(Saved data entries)
○ ○ ○ ○ ○

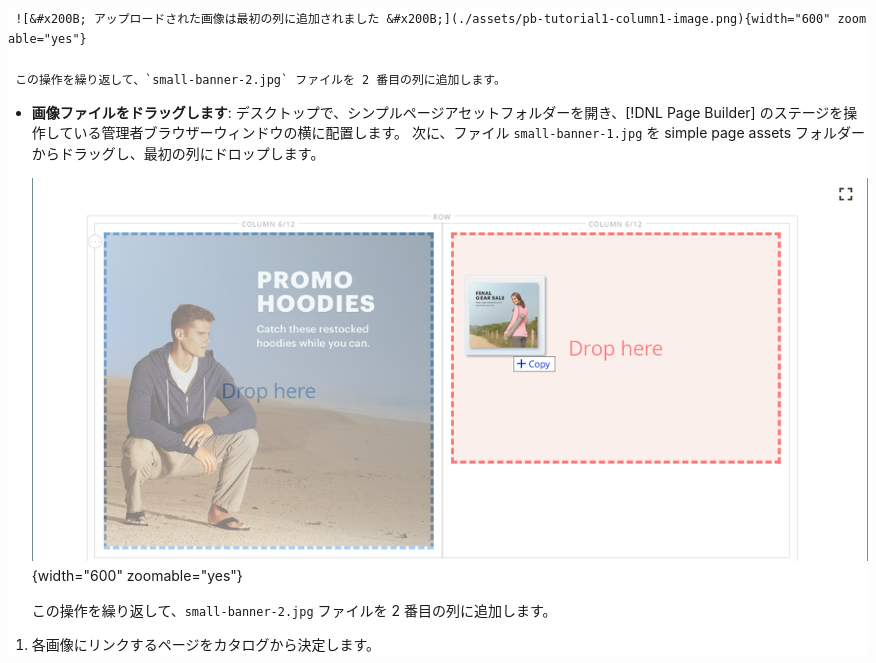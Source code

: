      ![&#x200B; アップロードされた画像は最初の列に追加されました &#x200B;](./assets/pb-tutorial1-column1-image.png){width="600" zoomable="yes"}

     この操作を繰り返して、`small-banner-2.jpg` ファイルを 2 番目の列に追加します。

   - **画像ファイルをドラッグします**: デスクトップで、シンプルページアセットフォルダーを開き、[!DNL Page Builder] のステージを操作している管理者ブラウザーウィンドウの横に配置します。 次に、ファイル `small-banner-1.jpg` を simple page assets フォルダーからドラッグし、最初の列にドロップします。

     ![&#x200B; 画像を 2 番目の列にドラッグ &#x200B;](./assets/pb-tutorial1-column-image-drag.png){width="600" zoomable="yes"}

     この操作を繰り返して、`small-banner-2.jpg` ファイルを 2 番目の列に追加します。

1. 各画像にリンクするページをカタログから決定します。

○ ○ ○ ○ ○

### What to produce
Write every line above again exactly, but leave the pictures out.

### Exercise output
Source code

:      ![&#x200B; アップロードされた画像は最初の列に追加されました &#x200B;](./assets/pb-tutorial1-column1-image.png){width="600" zoomable="yes"}

     この操作を繰り返して、`small-banner-2.jpg` ファイルを 2 番目の列に追加します。

   - **画像ファイルをドラッグします**: デスクトップで、シンプルページアセットフォルダーを開き、[!DNL Page Builder] のステージを操作している管理者ブラウザーウィンドウの横に配置します。 次に、ファイル `small-banner-1.jpg` を simple page assets フォルダーからドラッグし、最初の列にドロップします。

     ![&#x200B; 画像を 2 番目の列にドラッグ &#x200B;](./assets/pb-tutorial1-column-image-drag.png){width="600" zoomable="yes"}

     この操作を繰り返して、`small-banner-2.jpg` ファイルを 2 番目の列に追加します。

1. 各画像にリンクするページをカタログから決定します。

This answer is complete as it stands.